Basically after the first pass with Vim I got the basic movements down. I installed NERDTree, which helped with project and window management. And I copied and pasted some suggested settings and key mapping into my .vimrc file. But there were still plenty of things I was far more comfortable doing in Sublime Text.

A partial list of these tasks would include:

  1. advanced copy and pasting
  2. the ability to quickly comment and uncomment lines of code
  3. a certain amount of code and variable autocompletion
  4. spellcheck functionality
  5. An easier way to indent multiple lines
  6. More comfort with find and replace (ideally something as simple and powerful as Sublime text’s Cmd + d)

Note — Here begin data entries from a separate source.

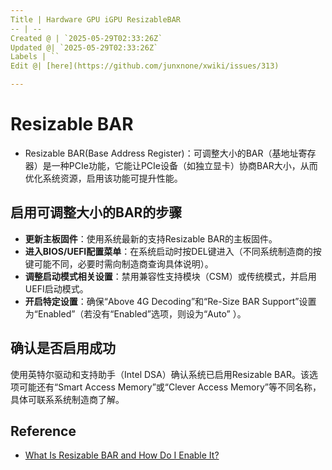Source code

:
 ```yaml
---
Title | Hardware GPU iGPU ResizableBAR
-- | --
Created @ | `2025-05-29T02:33:26Z`
Updated @| `2025-05-29T02:33:26Z`
Labels | ``
Edit @| [here](https://github.com/junxnone/xwiki/issues/313)

---
```

# Resizable BAR
- Resizable BAR(Base Address Register)：可调整大小的BAR（基地址寄存器）是一种PCIe功能，它能让PCIe设备（如独立显卡）协商BAR大小，从而优化系统资源，启用该功能可提升性能。



## 启用可调整大小的BAR的步骤

- **更新主板固件**：使用系统最新的支持Resizable BAR的主板固件。 
- **进入BIOS/UEFI配置菜单**：在系统启动时按DEL键进入（不同系统制造商的按键可能不同，必要时需向制造商查询具体说明）。
- **调整启动模式相关设置**：禁用兼容性支持模块（CSM）或传统模式，并启用UEFI启动模式。
- **开启特定设置**：确保“Above 4G Decoding”和“Re-Size BAR Support”设置为“Enabled”（若没有“Enabled”选项，则设为“Auto” ）。

## 确认是否启用成功

使用英特尔驱动和支持助手（Intel DSA）确认系统已启用Resizable BAR。该选项可能还有“Smart Access Memory”或“Clever Access Memory”等不同名称，具体可联系系统制造商了解。


## Reference
- [What Is Resizable BAR and How Do I Enable It?](https://www.intel.com/content/www/us/en/support/articles/000090831/graphics.html)
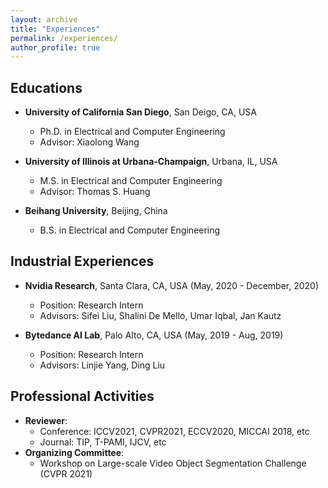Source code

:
 ```yaml
---
layout: archive
title: "Experiences"
permalink: /experiences/
author_profile: true
---
```


## Educations
* **University of California San Diego**, San Deigo, CA, USA
  * Ph.D. in Electrical and Computer Engineering
  * Advisor: Xiaolong Wang

* **University of Illinois at Urbana-Champaign**, Urbana, IL, USA
  * M.S. in Electrical and Computer Engineering
  * Advisor: Thomas S. Huang

* **Beihang University**, Beijing, China
  * B.S. in Electrical and Computer Engineering

## Industrial Experiences
<!-- * **Nvidia Research**, Santa Clara, CA, USA (Summer 2021)
  * Position: Research Intern
  * Advisors: Sifei Liu
  
   -->
* **Nvidia Research**, Santa Clara, CA, USA (May, 2020 - December, 2020)
  * Position: Research Intern
  * Advisors: Sifei Liu, Shalini De Mello, Umar Iqbal, Jan Kautz
  
  
* **Bytedance AI Lab**, Palo Alto, CA, USA (May, 2019 - Aug, 2019)
  * Position: Research Intern
  * Advisors: Linjie Yang, Ding Liu  
  

## Professional Activities
* **Reviewer**: 
  * Conference: ICCV2021, CVPR2021, ECCV2020, MICCAI 2018, etc
  * Journal: TIP, T-PAMI, IJCV, etc
* **Organizing Committee**: 
  * Workshop on Large-scale Video Object Segmentation Challenge (CVPR 2021)
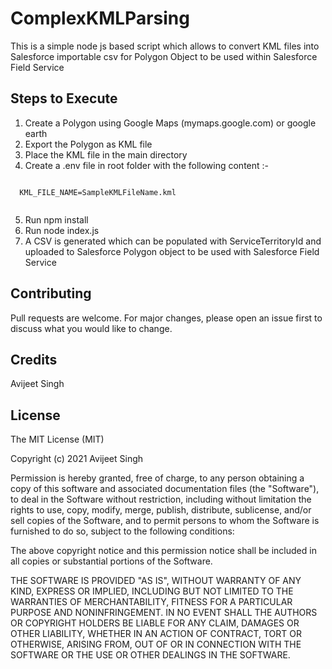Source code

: # ComplexKMLParsing
This is a simple node js based script which allows to convert KML files into Salesforce importable csv for Polygon Object to be used within Salesforce Field Service

## Steps to Execute

1) Create a Polygon using Google Maps (mymaps.google.com) or google earth
2) Export the Polygon as KML file
3) Place the KML file in the main directory
4) Create a .env file in root folder with the following content :-

```

  KML_FILE_NAME=SampleKMLFileName.kml
  
```
5) Run npm install
6) Run node index.js
7) A CSV is generated which can be populated with ServiceTerritoryId and uploaded to Salesforce Polygon object to be used with Salesforce Field Service


## Contributing
Pull requests are welcome. For major changes, please open an issue first to discuss what you would like to change.


## Credits
 
Avijeet Singh
 
## License
 
The MIT License (MIT)

Copyright (c) 2021 Avijeet Singh

Permission is hereby granted, free of charge, to any person obtaining a copy of this software and associated documentation files (the "Software"), to deal in the Software without restriction, including without limitation the rights to use, copy, modify, merge, publish, distribute, sublicense, and/or sell copies of the Software, and to permit persons to whom the Software is furnished to do so, subject to the following conditions:

The above copyright notice and this permission notice shall be included in all copies or substantial portions of the Software.

THE SOFTWARE IS PROVIDED "AS IS", WITHOUT WARRANTY OF ANY KIND, EXPRESS OR IMPLIED, INCLUDING BUT NOT LIMITED TO THE WARRANTIES OF MERCHANTABILITY, FITNESS FOR A PARTICULAR PURPOSE AND NONINFRINGEMENT. IN NO EVENT SHALL THE AUTHORS OR COPYRIGHT HOLDERS BE LIABLE FOR ANY CLAIM, DAMAGES OR OTHER LIABILITY, WHETHER IN AN ACTION OF CONTRACT, TORT OR OTHERWISE, ARISING FROM, OUT OF OR IN CONNECTION WITH THE SOFTWARE OR THE USE OR OTHER DEALINGS IN THE SOFTWARE.
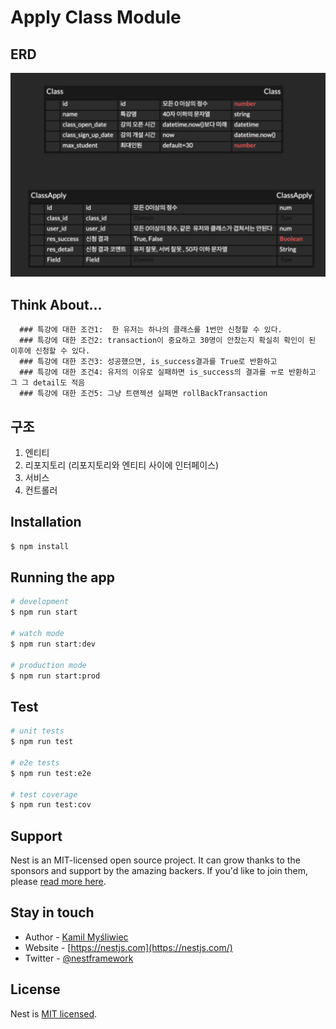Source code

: # Apply Class Module

## ERD

![alt text](image.png)

## Think About...

      ### 특강에 대한 조건1:  한 유저는 하나의 클래스를 1번만 신청할 수 있다.
      ### 특강에 대한 조건2: transaction이 중요하고 30명이 안찼는지 확실히 확인이 된 이후에 신청할 수 있다.
      ### 특강에 대한 조건3: 성공했으면, is_success결과를 True로 반환하고
      ### 특강에 대한 조건4: 유저의 이유로 실패하면 is_success의 결과를 ㅠ로 반환하고 그 그 detail도 적음
      ### 특강에 대한 조건5: 그냥 트랜젝션 실패면 rollBackTransaction
      

## 구조

1. 엔티티
2. 리포지토리 (리포지토리와 엔티티 사이에 인터페이스)
3. 서비스
4. 컨트롤러

## Installation

```bash
$ npm install
```

## Running the app

```bash
# development
$ npm run start

# watch mode
$ npm run start:dev

# production mode
$ npm run start:prod
```

## Test

```bash
# unit tests
$ npm run test

# e2e tests
$ npm run test:e2e

# test coverage
$ npm run test:cov
```

## Support

Nest is an MIT-licensed open source project. It can grow thanks to the sponsors and support by the amazing backers. If you'd like to join them, please [read more here](https://docs.nestjs.com/support).

## Stay in touch

- Author - [Kamil Myśliwiec](https://kamilmysliwiec.com)
- Website - [https://nestjs.com](https://nestjs.com/)
- Twitter - [@nestframework](https://twitter.com/nestframework)

## License

Nest is [MIT licensed](LICENSE).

I ended up solving these problems with edits to my vimrc file, plus the addition of two new plugins: NERDCommenter and Unimpaired. NERDCommenter allows you to comment out lines of code based on its syntax. My preferred mappings at this point are:

nmap <C-l> <Leader>c<Space>
vmap <C-l> <Leader>c<Space>gv
imap <C-l> <ESC><Leader>c<Space>a

And Unimpaired I only use for 4 commands that allows me to move single or multiple liens up and down a document. This is not something I ever did using Sublime Text but after first struggling with simple cut and pasting in Vim and then watching this Vimcast on “bubbling text” I decided to set it up and it seems useful. Mappings:

nmap <C-k> [e
nmap <C-j> ]ev
map <C-k> [egv
vmap <C-j> ]egv

Beyond those plugin mappings I also wrote some custom mappings for standard Vim functions. Here is a sample:

" j and k don't skip over wrapped lines
nnoremap j gj
nnoremap k gk

" H to beginning of line, L to the end
noremap H ^
noremap L $

noremap <c-a> ^
noremap <c-e> $

" J and K move up and down 10 lines
noremap J 10j
noremap K 10k

" Tab and Shift tab to indent and un-indent
nnoremap <Tab> >>
nnoremap <S-Tab> <<

" D deletes to the end of the line, as it should
noremap D d$

" X removes line without placing it in the default registry
nmap X "_dd
" In visual mode, X removes selection without placing it in the default registry
vmap X "_d

" Control + p pastes from the 'yank register', and the ] formats it to indent you're pasting into (http://vimcasts.org/episodes/  meet-the-yank-register/)
nmap <c-p> "0]P

You can see my whole setup here in my new .vimrc file.

As for a better find and replace, I learned a somple pattern. First, use / or ? to search for the pattern you want to replace. Replace that first instance with cw or ciw, change the word, then hit escape to return to normal mode. Now, hit n to go to the next instance. Hit . to make the replacement to that instance, or just hit n to leave that instance and go to the next instance. For me it’s easier and cleaner than remembering the unintuitive :%s/texttoreplace/replacementtext/gc (if that’s even right).

Separately, another nice trick is the r command to replace one character. As opposed to the to s command, it returns you to normal mode after you replace the single character automatically.

Another thing I didn’t realize I needed were the following mappings:

nnoremap j gj
nnoremap k gk

which makes j and k go through wrapped lines. Really helpful for navigating through long markdown paragraphs that are all technically one “line” to Vim.

I also found the I kept needing to delete lines, usually blank lines, but I didn’t want them to go to the default registry. I figured out that the _ registry goes nowhere, thus hitting p won’t paste anything tat goes to the underscore registry. So I made shift X just delete a line to nowhere. Then when I hit p it pastes not the blank line but what I hopefully expect.

" X removes line without placing it in the default registry
nmap X "_dd
" In visual mode, X removes selection without placing it in the default registry
vmap X "_d

Speaking of registries, there’s also a registry reserved for text that is yanked– the 0 registry. Thus:

nmap <c-p> "0]P

makes Control + p paste from that registry, and the ] bracket auto-formats it for me.